*** Opening Records to process ***

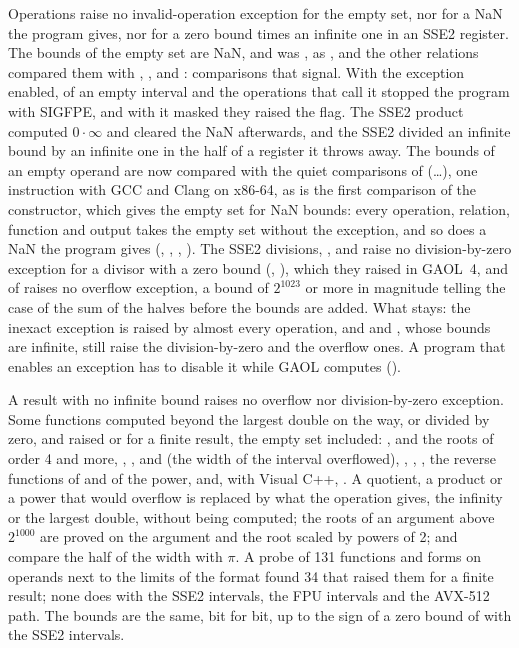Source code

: Operations raise no invalid-operation exception for the empty set, nor for a
NaN the program gives, nor for a zero bound times an infinite one in an SSE2
register.\newinvfive{} The bounds of the empty set are NaN, and
 was , as ,
 and the other relations compared them with \code{<},
\code{<=}, \code{>} and \code{>=}: comparisons that signal. With the
exception enabled,  of an empty interval and the operations
that call it stopped the program with SIGFPE, and with it masked they raised
the flag. The SSE2 product computed $0 \cdot \infty$ and cleared the NaN
afterwards, and the SSE2  divided an infinite bound by an
infinite one in the half of a register it throws away. The bounds of an empty
operand are now compared with the quiet comparisons of 
(\ldots), one instruction with GCC and Clang on
x86-64, as is the first comparison of the constructor, which gives the empty
set for NaN bounds: every operation, relation, function and output takes the
empty set without the exception, and so does a NaN the program gives
(, , , ).
The SSE2 divisions, \code{\%},  and  raise
no division-by-zero exception for a divisor with a zero bound
(, ), which they raised in GAOL~4, and
 of  raises no overflow exception, a bound
of $2^{1023}$ or more in magnitude telling the case of the sum of the halves
before the bounds are added. What stays: the inexact exception is raised by
almost every operation, and  and , whose
bounds are infinite, still raise the division-by-zero and the overflow ones.
A program that enables an exception has to disable it while GAOL computes
().

\medskip
A result with no infinite bound raises no overflow nor division-by-zero
exception.\newinvfive{} Some functions computed beyond the largest double on
the way, or divided by zero, and raised  or
 for a finite result, the empty set included:
,  and the roots of
order 4 and more, , ,
 and  (the width of the interval
overflowed), , , ,
the reverse functions of  and of the power, 
and, with Visual C++, . A quotient, a product or a
power that would overflow is replaced by what the operation gives, the
infinity or the largest double, without being computed; the roots of an
argument above $2^{1000}$ are proved on the argument and the root scaled by
powers of 2;  and  compare the half of the width
with $\pi$. A probe of 131 functions and forms on operands next to the limits
of the format found 34 that raised them for a finite result; none does with
the SSE2 intervals, the FPU intervals and the AVX-512 path. The bounds are the
same, bit for bit, up to the sign of a zero bound of  with
the SSE2 intervals.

*** Closing Records to process ***

Above are the records. Identify each line that contains the word "exception".

Task solution
: Operations raise no invalid-operation exception for the empty set, nor for a
exception enabled,  of an empty interval and the operations
empty set without the exception, and so does a NaN the program gives
no division-by-zero exception for a divisor with a zero bound
 of  raises no overflow exception, a bound
before the bounds are added. What stays: the inexact exception is raised by
A program that enables an exception has to disable it while GAOL computes
exception.\newinvfive{} Some functions computed beyond the largest double on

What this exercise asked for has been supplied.